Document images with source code
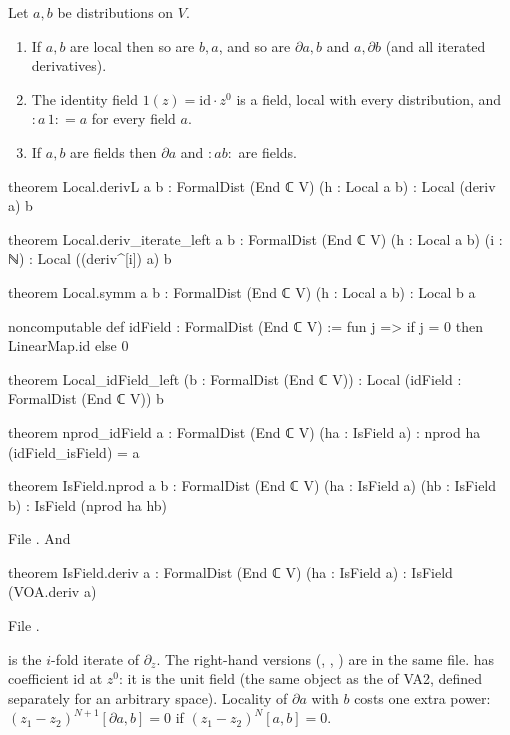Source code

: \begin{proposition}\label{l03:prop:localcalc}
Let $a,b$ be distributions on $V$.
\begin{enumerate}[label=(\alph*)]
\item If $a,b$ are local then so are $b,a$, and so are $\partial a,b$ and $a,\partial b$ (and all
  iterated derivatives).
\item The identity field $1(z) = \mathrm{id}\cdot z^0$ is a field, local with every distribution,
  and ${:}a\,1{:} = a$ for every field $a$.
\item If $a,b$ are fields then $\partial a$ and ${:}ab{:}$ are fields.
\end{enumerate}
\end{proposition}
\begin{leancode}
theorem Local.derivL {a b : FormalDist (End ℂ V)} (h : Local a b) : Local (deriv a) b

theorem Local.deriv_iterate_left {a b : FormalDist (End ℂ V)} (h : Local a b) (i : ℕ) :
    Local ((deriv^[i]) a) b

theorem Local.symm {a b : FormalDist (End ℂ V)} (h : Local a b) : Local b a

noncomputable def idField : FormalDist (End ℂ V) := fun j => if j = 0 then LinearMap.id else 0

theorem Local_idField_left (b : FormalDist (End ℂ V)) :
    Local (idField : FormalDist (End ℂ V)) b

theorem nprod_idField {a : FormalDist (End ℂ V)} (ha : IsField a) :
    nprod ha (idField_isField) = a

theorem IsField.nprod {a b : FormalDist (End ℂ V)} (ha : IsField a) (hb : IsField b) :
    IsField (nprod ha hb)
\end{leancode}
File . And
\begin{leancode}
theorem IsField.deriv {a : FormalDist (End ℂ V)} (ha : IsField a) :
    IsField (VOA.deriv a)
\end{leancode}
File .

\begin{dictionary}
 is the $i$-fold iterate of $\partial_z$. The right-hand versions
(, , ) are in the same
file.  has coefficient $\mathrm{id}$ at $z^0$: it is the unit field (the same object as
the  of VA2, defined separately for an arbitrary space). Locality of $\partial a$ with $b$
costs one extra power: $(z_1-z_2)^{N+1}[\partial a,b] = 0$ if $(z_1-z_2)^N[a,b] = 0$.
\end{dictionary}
---
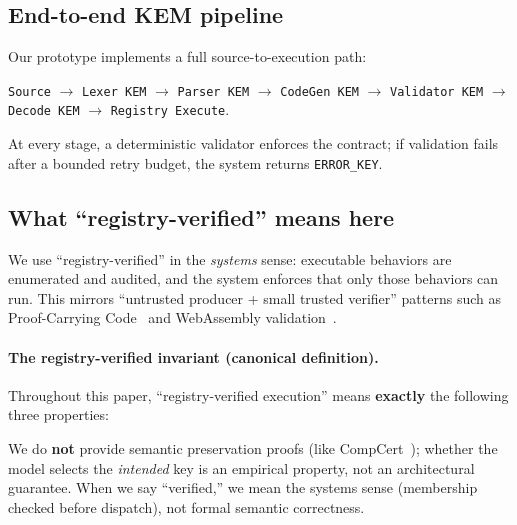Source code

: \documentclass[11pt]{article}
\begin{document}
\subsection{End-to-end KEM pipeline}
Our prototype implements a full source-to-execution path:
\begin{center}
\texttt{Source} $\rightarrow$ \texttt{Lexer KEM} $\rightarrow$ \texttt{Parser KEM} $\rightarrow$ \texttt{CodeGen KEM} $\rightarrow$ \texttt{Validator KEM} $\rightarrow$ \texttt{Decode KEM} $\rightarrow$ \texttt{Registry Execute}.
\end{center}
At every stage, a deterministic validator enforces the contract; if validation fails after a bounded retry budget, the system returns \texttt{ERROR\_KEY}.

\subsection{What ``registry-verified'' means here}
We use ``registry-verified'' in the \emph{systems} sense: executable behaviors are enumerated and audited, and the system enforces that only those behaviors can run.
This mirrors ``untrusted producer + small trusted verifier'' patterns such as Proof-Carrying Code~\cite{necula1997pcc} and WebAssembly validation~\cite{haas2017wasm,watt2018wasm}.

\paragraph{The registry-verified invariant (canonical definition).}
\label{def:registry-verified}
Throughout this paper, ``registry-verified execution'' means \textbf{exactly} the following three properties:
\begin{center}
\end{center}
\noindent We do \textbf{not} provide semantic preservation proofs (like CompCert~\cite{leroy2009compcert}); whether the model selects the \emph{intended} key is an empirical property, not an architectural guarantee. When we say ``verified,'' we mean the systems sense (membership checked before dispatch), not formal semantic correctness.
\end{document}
--
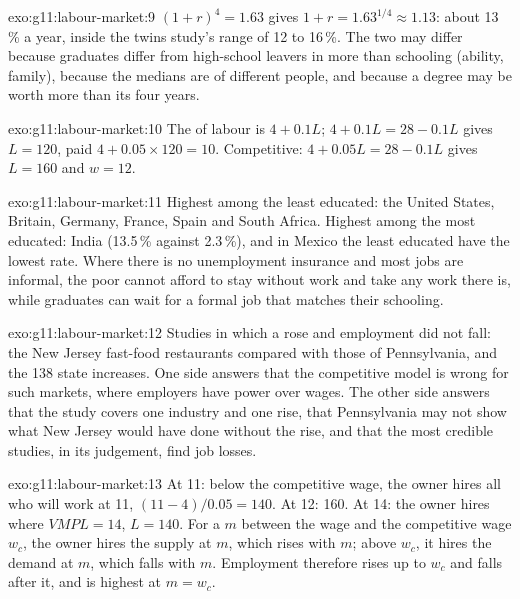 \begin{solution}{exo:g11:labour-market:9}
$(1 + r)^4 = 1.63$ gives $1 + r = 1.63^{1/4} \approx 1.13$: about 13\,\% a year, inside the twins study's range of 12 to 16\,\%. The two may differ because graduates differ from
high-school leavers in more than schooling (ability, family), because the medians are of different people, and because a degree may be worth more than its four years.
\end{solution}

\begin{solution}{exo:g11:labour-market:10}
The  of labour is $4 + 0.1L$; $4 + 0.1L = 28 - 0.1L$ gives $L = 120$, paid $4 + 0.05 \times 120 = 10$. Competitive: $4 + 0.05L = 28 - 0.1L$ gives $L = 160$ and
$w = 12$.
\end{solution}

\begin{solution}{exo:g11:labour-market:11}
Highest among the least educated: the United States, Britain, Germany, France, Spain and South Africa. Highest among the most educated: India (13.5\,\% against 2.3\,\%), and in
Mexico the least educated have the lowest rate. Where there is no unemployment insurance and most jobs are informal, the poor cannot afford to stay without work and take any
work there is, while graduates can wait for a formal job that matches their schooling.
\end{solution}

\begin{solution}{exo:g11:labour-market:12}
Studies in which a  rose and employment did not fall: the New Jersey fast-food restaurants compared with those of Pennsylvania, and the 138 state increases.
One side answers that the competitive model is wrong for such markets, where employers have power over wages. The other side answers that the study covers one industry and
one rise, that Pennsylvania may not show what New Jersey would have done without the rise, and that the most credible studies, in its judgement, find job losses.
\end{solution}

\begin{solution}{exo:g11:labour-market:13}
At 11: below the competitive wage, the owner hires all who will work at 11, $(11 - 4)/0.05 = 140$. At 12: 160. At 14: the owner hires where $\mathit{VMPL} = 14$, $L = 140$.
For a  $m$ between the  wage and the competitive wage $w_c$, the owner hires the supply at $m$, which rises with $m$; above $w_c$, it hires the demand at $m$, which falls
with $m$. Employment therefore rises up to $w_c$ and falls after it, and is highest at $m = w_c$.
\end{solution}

▶ Task description: Check each line of the data for the word "after", then state only how many lines hold it.

▶ Answer to the problem: 2